Colloque Marx-Foucault, Nanterre, 18-19 December 2014
Translation by Arianna Bove and Pier Paolo Frassinelli

1. The question I will ask today is simple: how have I tried, how has it been possible, in my work, to read Marx with and after Foucault? I would like to present a brief analysis of this experience. To do it, I had to position and arrange axes of Marx’s reading around a dispositive of subjectivation retraced on Foucault, a dispositive from which I will try to demonstrate how it is possible to apply it to our present, how it imposes an adequate ontology. Inversely, if reading Marx means nourishing a radical will of transformation of historical being, Foucauldian subjectivation must be confronted with this determination.

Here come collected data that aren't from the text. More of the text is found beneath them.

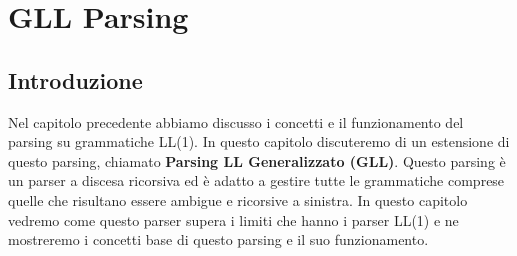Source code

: \chapter{GLL Parsing}\label{cap2}
\section{Introduzione}
Nel capitolo precedente abbiamo discusso i concetti e il funzionamento del parsing su grammatiche LL(1). In questo capitolo discuteremo di un estensione di questo parsing, chiamato \textbf{Parsing LL Generalizzato (GLL)}. Questo parsing è un parser a discesa ricorsiva ed è adatto a gestire tutte le grammatiche comprese quelle che risultano essere ambigue e ricorsive a sinistra. In questo capitolo vedremo come questo parser supera i limiti che hanno i parser LL(1) e ne mostreremo i concetti base di questo parsing e il suo funzionamento.
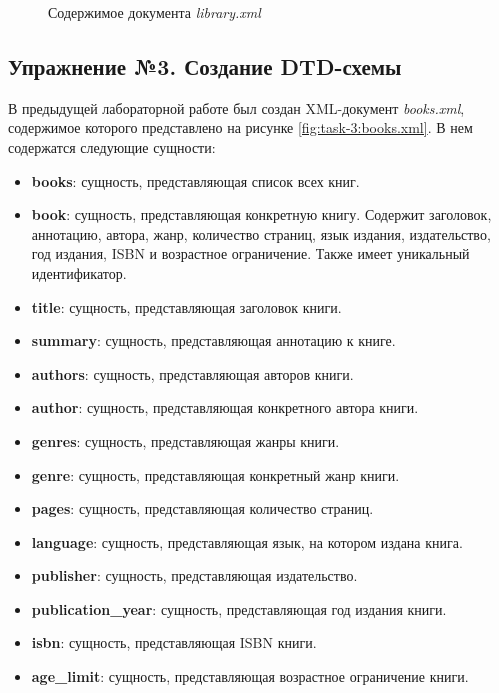 \documentclass[a4paper, 14pt]{extarticle}
\begin{document}
\inputminted{xml}{../code/task-2/library.xml}
\begin{figure}[H]
  \centering
  \caption{Содержимое документа \textit{library.xml}}
  \label{fig:task-2:library.xml}
\end{figure}

\subsection*{Упражнение №3. Создание DTD-схемы}

В предыдущей лабораторной работе был создан XML-документ
\textit{\foreignlanguage{english}{books.xml}}, содержимое которого представлено
на рисунке \ref{fig:task-3:books.xml}. В нем содержатся следующие сущности:
\begin{itemize}
  \item \textbf{books}: сущность, представляющая список всех книг.
  \item \textbf{book}: сущность, представляющая конкретную книгу. Содержит
  заголовок, аннотацию, автора, жанр, количество страниц, язык издания,
  издательство, год издания, ISBN и возрастное ограничение. Также имеет
  уникальный идентификатор.
  \item \textbf{title}: сущность, представляющая заголовок книги.
  \item \textbf{summary}: сущность, представляющая аннотацию к книге.
  \item \textbf{authors}: сущность, представляющая авторов книги.
  \item \textbf{author}: сущность, представляющая конкретного автора книги.
  \item \textbf{genres}: сущность, представляющая жанры книги.
  \item \textbf{genre}: сущность, представляющая конкретный жанр книги.
  \item \textbf{pages}: сущность, представляющая количество страниц.
  \item \textbf{language}: сущность, представляющая язык, на котором издана
  книга.
  \item \textbf{publisher}: сущность, представляющая издательство.
  \item \textbf{publication\_year}: сущность, представляющая год издания книги.
  \item \textbf{isbn}: сущность, представляющая ISBN книги.
  \item \textbf{age\_limit}: сущность, представляющая возрастное ограничение
  книги.
\end{itemize}
\end{document}
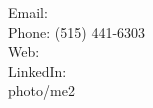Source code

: \documentclass[letterpaper,11pt]{article}
\begin{document}


{
    Email:  \\
    Phone: (515) 441-6303\\
    Web:  \\ 
    LinkedIn:  \\
}
{photo/me2}













\end{document}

a. Today it seems to me that on the basis of Foucault’s intuition and conclusions, the highly historicized tone and the style of Marx’s critique of political economy need to be neatly installed within a materialist approach. Thus, evidently, reading Marx’s historical writings together with all the others (especially those on the critique of political economy) is not enough; one needs to go deeper and develop, genealogically, his analysis of concepts by opening them up to the present. Foucault’s approach has allowed us not only to grasp, but also to insist on the fact that the subjectivation of class struggle is an agency in the historical process. The analysis of this subjectivation will always need to be renewed and confronted with the transformative determinations that affect concepts in the historical process. In the framework of Foucault’s stimulations and aside from any dialectics and teleology, historical subjectivation is assumed as a dispositive that is neither causal nor creative, and yet determining. Like Machiavelli: a historical materialism for us.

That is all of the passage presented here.